Search the data below, and report every line in which "level" occurs.

= Beginning of Section =

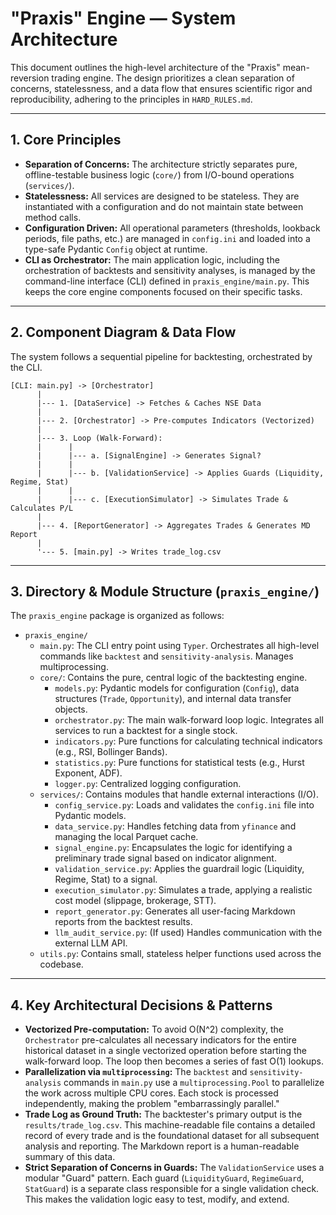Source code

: # **"Praxis" Engine — System Architecture**

This document outlines the high-level architecture of the "Praxis" mean-reversion trading engine. The design prioritizes a clean separation of concerns, statelessness, and a data flow that ensures scientific rigor and reproducibility, adhering to the principles in `HARD_RULES.md`.

---

## 1. Core Principles

-   **Separation of Concerns:** The architecture strictly separates pure, offline-testable business logic (`core/`) from I/O-bound operations (`services/`).
-   **Statelessness:** All services are designed to be stateless. They are instantiated with a configuration and do not maintain state between method calls.
-   **Configuration Driven:** All operational parameters (thresholds, lookback periods, file paths, etc.) are managed in `config.ini` and loaded into a type-safe Pydantic `Config` object at runtime.
-   **CLI as Orchestrator:** The main application logic, including the orchestration of backtests and sensitivity analyses, is managed by the command-line interface (CLI) defined in `praxis_engine/main.py`. This keeps the core engine components focused on their specific tasks.

---

## 2. Component Diagram & Data Flow

The system follows a sequential pipeline for backtesting, orchestrated by the CLI.

```
[CLI: main.py] -> [Orchestrator]
      |
      |--- 1. [DataService] -> Fetches & Caches NSE Data
      |
      |--- 2. [Orchestrator] -> Pre-computes Indicators (Vectorized)
      |
      |--- 3. Loop (Walk-Forward):
      |      |
      |      |--- a. [SignalEngine] -> Generates Signal?
      |      |
      |      |--- b. [ValidationService] -> Applies Guards (Liquidity, Regime, Stat)
      |      |
      |      |--- c. [ExecutionSimulator] -> Simulates Trade & Calculates P/L
      |
      |--- 4. [ReportGenerator] -> Aggregates Trades & Generates MD Report
      |
      '--- 5. [main.py] -> Writes trade_log.csv
```

---

## 3. Directory & Module Structure (`praxis_engine/`)

The `praxis_engine` package is organized as follows:

-   `praxis_engine/`
    -   `main.py`: The CLI entry point using `Typer`. Orchestrates all high-level commands like `backtest` and `sensitivity-analysis`. Manages multiprocessing.
    -   `core/`: Contains the pure, central logic of the backtesting engine.
        -   `models.py`: Pydantic models for configuration (`Config`), data structures (`Trade`, `Opportunity`), and internal data transfer objects.
        -   `orchestrator.py`: The main walk-forward loop logic. Integrates all services to run a backtest for a single stock.
        -   `indicators.py`: Pure functions for calculating technical indicators (e.g., RSI, Bollinger Bands).
        -   `statistics.py`: Pure functions for statistical tests (e.g., Hurst Exponent, ADF).
        -   `logger.py`: Centralized logging configuration.
    -   `services/`: Contains modules that handle external interactions (I/O).
        -   `config_service.py`: Loads and validates the `config.ini` file into Pydantic models.
        -   `data_service.py`: Handles fetching data from `yfinance` and managing the local Parquet cache.
        -   `signal_engine.py`: Encapsulates the logic for identifying a preliminary trade signal based on indicator alignment.
        -   `validation_service.py`: Applies the guardrail logic (Liquidity, Regime, Stat) to a signal.
        -   `execution_simulator.py`: Simulates a trade, applying a realistic cost model (slippage, brokerage, STT).
        -   `report_generator.py`: Generates all user-facing Markdown reports from the backtest results.
        -   `llm_audit_service.py`: (If used) Handles communication with the external LLM API.
    -   `utils.py`: Contains small, stateless helper functions used across the codebase.

---

## 4. Key Architectural Decisions & Patterns

-   **Vectorized Pre-computation:** To avoid O(N^2) complexity, the `Orchestrator` pre-calculates all necessary indicators for the entire historical dataset in a single vectorized operation before starting the walk-forward loop. The loop then becomes a series of fast O(1) lookups.
-   **Parallelization via `multiprocessing`:** The `backtest` and `sensitivity-analysis` commands in `main.py` use a `multiprocessing.Pool` to parallelize the work across multiple CPU cores. Each stock is processed independently, making the problem "embarrassingly parallel."
-   **Trade Log as Ground Truth:** The backtester's primary output is the `results/trade_log.csv`. This machine-readable file contains a detailed record of every trade and is the foundational dataset for all subsequent analysis and reporting. The Markdown report is a human-readable summary of this data.
-   **Strict Separation of Concerns in Guards:** The `ValidationService` uses a modular "Guard" pattern. Each guard (`LiquidityGuard`, `RegimeGuard`, `StatGuard`) is a separate class responsible for a single validation check. This makes the validation logic easy to test, modify, and extend.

= End of Section =

OUTPUT OF THE TASK:
This document outlines the high-level architecture of the "Praxis" mean-reversion trading engine. The design prioritizes a clean separation of concerns, statelessness, and a data flow that ensures scientific rigor and reproducibility, adhering to the principles in `HARD_RULES.md`.
    -   `main.py`: The CLI entry point using `Typer`. Orchestrates all high-level commands like `backtest` and `sensitivity-analysis`. Manages multiprocessing.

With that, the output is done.